Re: TW mentions of abuse; guy who blabbed about girlfriend&#39;s abuse update

[personal profile] anonymouslyyours 2012-09-12 03:04 am (UTC)(link)
Saw your ETA.

Really this whole thing was because he defended his decision to share her personal information without consent and refused to admit that wasn't ok. If he had just backed down and admitted the mistake I'm not sure I would have even let her know what happened. I was just afraid that the fact that he didn't see anything wrong with what he did meant he wouldn't see anything wrong with telling other people this and other things.
stainless: Megatron and Starscream standing in wreckage, reads ALL YOUR BASE ARE BELONG TO US (Default)

Re: TW mentions of abuse; guy who blabbed about girlfriend&amp;#39;s abuse update

[personal profile] stainless 2012-09-12 03:11 am (UTC)(link)
Yeah, I totally agree. I just think that sometimes asking others for advice on tough situations can mean breaking confidence, and I'm not sure I'd always condemn that. It sounded in your original thread like people were condemning that no matter what, and that makes me kind of uneasy.
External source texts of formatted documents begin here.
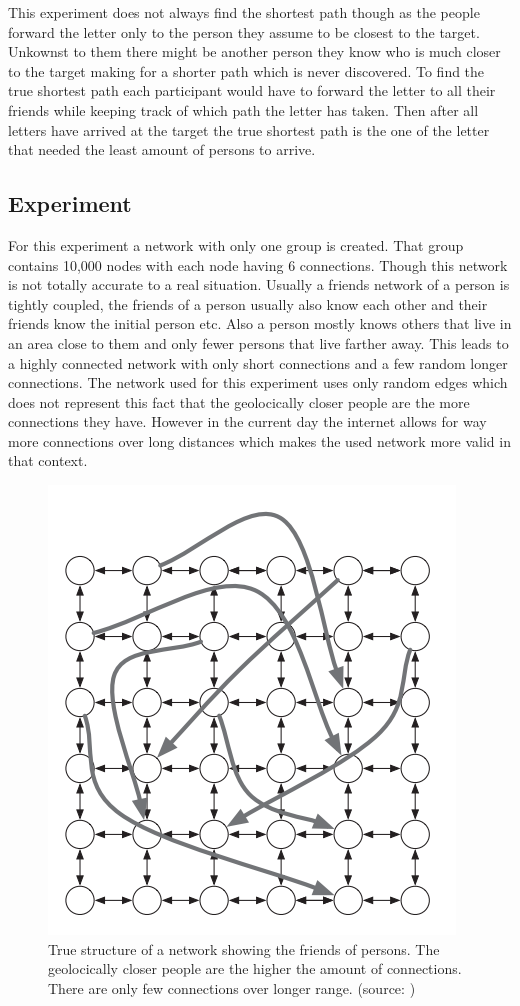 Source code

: This experiment does not always find the shortest path though as the people forward the letter
only to the person they assume to be closest to the target. Unkownst to them there might
be another person they know who is much closer to the target making for a shorter path which
is never discovered. To find the true shortest path each participant would have to forward
the letter to all their friends while keeping track of which path the letter has taken.
Then after all letters have arrived at the target the true shortest path is the one of the
letter that needed the least amount of persons to arrive.

\subsection{Experiment}
For this experiment a network with only one group is created. That group
contains 10,000 nodes with each node having 6
connections. Though this network is not totally accurate to a real situation. Usually 
a friends network of a person is tightly coupled, the friends of a person usually also know
each other and their friends know the initial person etc. Also a person mostly knows
others that live in an area close to them and only fewer persons that live farther away.
This leads to a highly connected network with only short connections and a few random longer connections.
The network used for this experiment uses only random edges which does not represent this
fact that the geolocically closer people are the more connections they have. However in the
current day the internet allows for way more connections over long distances which makes
the used network more valid in that context.

\begin{figure}
    \centering
    \includegraphics[width=0.5\linewidth]{images/sw_true_network.png}
    \caption{True structure of a network showing the friends of persons. The
    geolocically closer people are the higher the amount of connections. There
    are only few connections over longer range. (source: \cite{networks})}
    \label{fig:oscillation}
\end{figure}


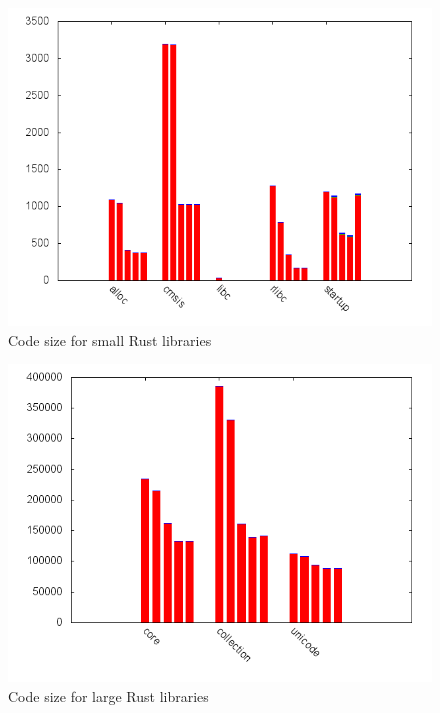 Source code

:\begin{figure}[H]
  \begin{center}
    \includegraphics[scale=0.3]{results/plots/size/lib/small/size.png}
  \end{center}
  \caption{Code size for small Rust libraries}
  \label{fig:size:lib:small}
\end{figure}
\begin{figure}[H]
  \begin{center}
    \includegraphics[scale=0.3]{results/plots/size/lib/large/size.png}
  \end{center}
  \caption{Code size for large Rust libraries}
  \label{fig:size:lib:large}
\end{figure}

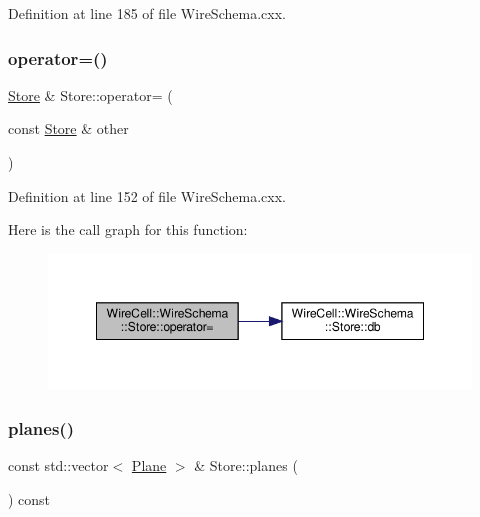 Definition at line 185 of file Wire\+Schema.\+cxx.

\mbox{\label{class_wire_cell_1_1_wire_schema_1_1_store_aaffe7ef01a51fac30565a9d537becba2}} 
\subsubsection{\texorpdfstring{operator=()}{operator=()}}
{\footnotesize\ttfamily \hyperlink{class_wire_cell_1_1_wire_schema_1_1_store}{Store} \& Store\+::operator= (\begin{DoxyParamCaption}\item[{const \hyperlink{class_wire_cell_1_1_wire_schema_1_1_store}{Store} \&}]{other }\end{DoxyParamCaption})}



Definition at line 152 of file Wire\+Schema.\+cxx.

Here is the call graph for this function\+:
\nopagebreak
\begin{figure}[H]
\begin{center}
\leavevmode
\includegraphics[width=348pt]{class_wire_cell_1_1_wire_schema_1_1_store_aaffe7ef01a51fac30565a9d537becba2_cgraph}
\end{center}
\end{figure}
\mbox{\label{class_wire_cell_1_1_wire_schema_1_1_store_aaedfc8ae05d2fe0ef02da6e9d8e8eca1}} 
\subsubsection{\texorpdfstring{planes()}{planes()}\hspace{0.1cm}{\footnotesize\ttfamily [1/2]}}
{\footnotesize\ttfamily const std\+::vector$<$ \hyperlink{struct_wire_cell_1_1_wire_schema_1_1_plane}{Plane} $>$ \& Store\+::planes (\begin{DoxyParamCaption}{ }\end{DoxyParamCaption}) const}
But I do think, if you actually need advice because someone has saddled you with a burdensome secret you don't know how to handle, it's ideally best to tell a therapist or a counselor or the like (because they keep things confidential), or if you can't, someone who doesn't know you both.

Re: TW mentions of abuse; guy who blabbed about girlfriend&amp;#39;s abuse update

(Anonymous) 2012-09-12 03:26 am (UTC)(link)
Do you mean someone who is a stranger to both anonymouslyyours and the douchy guy? Because I highly doubt anyone on F!S knows anonymouslyyours and the guy.